Let $g$ be a primitive root modulo $p$, and write $a \equiv g^k \pmod{p}$.  Then the permutation of $\{ 1,2,\ldots,p-1 \}$ given by multiplication by $a$ modulo $p$ has the same sign as the permutation of $\{ 0,1,\ldots,p-2 \}$ given by $x \mapsto x + k$ modulo $p-1$.  The latter is a product of $k$ cycles, each of size $(p-1)/k$, so $\left[ \frac{a}{p} \right] = \left( (-1)^{\frac{p-1}{k} - 1} \right)^k = (-1)^{p-1-k}$.  It follows that $\left[ \frac{a}{p} \right] = 1$ if and only if $k$ is even, which happens if and only if $\left( \frac{a}{p} \right) = 1$.

Concluding observations:

2) The supplement to the Law of Quadratic Reciprocity determining the Legendre symbol $\left( \frac{2}{p} \right)$ is also easily deduced from Zolotarev’s Lemma, which shows that $\left( \frac{2}{p} \right)$ is $-1$ to the number of inversions of multiplication by 2 modulo $p$.  A pair $\{ a, b \}$ with $a < b$ gets inverted if and only if $1 \leq a \leq (p-1)/2$ and $(p-1)/2 + 1 \leq b \leq (p-1)/2 + a$.  Thus the number of inversions is $1+2+\cdots+(p-1)/2 = (p^2 - 1)/8$, which by inspection is even if $p$ is congruent to 1 or 7 modulo 8 and odd otherwise.
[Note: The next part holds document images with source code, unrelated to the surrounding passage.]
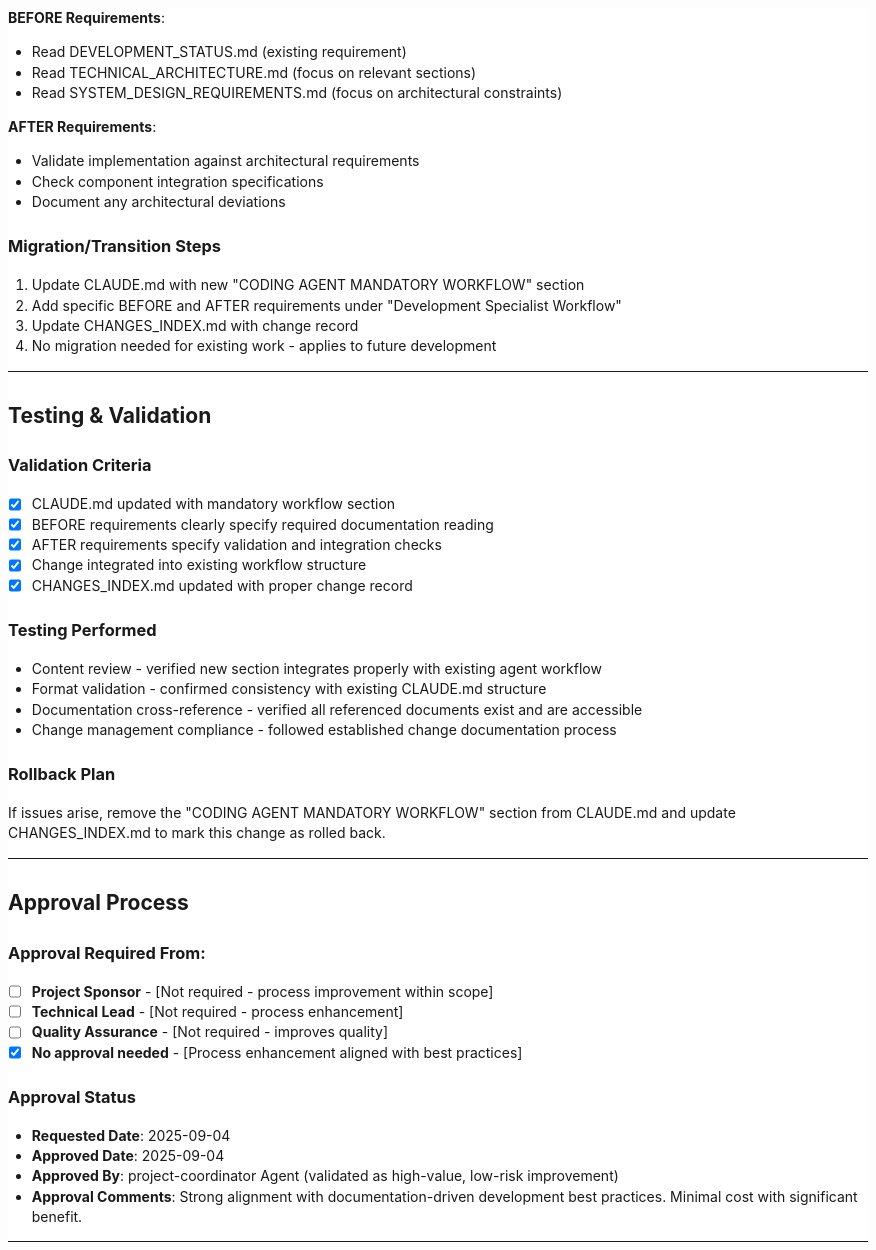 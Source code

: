 **BEFORE Requirements**:
- Read DEVELOPMENT_STATUS.md (existing requirement)
- Read TECHNICAL_ARCHITECTURE.md (focus on relevant sections)
- Read SYSTEM_DESIGN_REQUIREMENTS.md (focus on architectural constraints)

**AFTER Requirements**:
- Validate implementation against architectural requirements
- Check component integration specifications
- Document any architectural deviations

### **Migration/Transition Steps**
1. Update CLAUDE.md with new "CODING AGENT MANDATORY WORKFLOW" section
2. Add specific BEFORE and AFTER requirements under "Development Specialist Workflow"
3. Update CHANGES_INDEX.md with change record
4. No migration needed for existing work - applies to future development

---

## **Testing & Validation**

### **Validation Criteria**
- [x] CLAUDE.md updated with mandatory workflow section
- [x] BEFORE requirements clearly specify required documentation reading
- [x] AFTER requirements specify validation and integration checks
- [x] Change integrated into existing workflow structure
- [x] CHANGES_INDEX.md updated with proper change record

### **Testing Performed**
- Content review - verified new section integrates properly with existing agent workflow
- Format validation - confirmed consistency with existing CLAUDE.md structure
- Documentation cross-reference - verified all referenced documents exist and are accessible
- Change management compliance - followed established change documentation process

### **Rollback Plan**
If issues arise, remove the "CODING AGENT MANDATORY WORKFLOW" section from CLAUDE.md and update CHANGES_INDEX.md to mark this change as rolled back.

---

## **Approval Process**

### **Approval Required From**:
- [ ] **Project Sponsor** - [Not required - process improvement within scope]
- [ ] **Technical Lead** - [Not required - process enhancement]
- [ ] **Quality Assurance** - [Not required - improves quality]
- [x] **No approval needed** - [Process enhancement aligned with best practices]

### **Approval Status**
- **Requested Date**: 2025-09-04
- **Approved Date**: 2025-09-04
- **Approved By**: project-coordinator Agent (validated as high-value, low-risk improvement)
- **Approval Comments**: Strong alignment with documentation-driven development best practices. Minimal cost with significant benefit.

---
3) If we identify the set $\{ 0,1,2,\ldots, mn-1 \}$ with the set ${\mathbf Z} / mn {\mathbf Z}$ of integers modulo $mn$, the map $\delta$ is just the canonical ring isomorphism from ${\mathbf Z} / mn {\mathbf Z}$ to ${\mathbf Z}/m {\mathbf Z} \times {\mathbf Z}/n {\mathbf Z}$ afforded by the Chinese Remainder Theorem.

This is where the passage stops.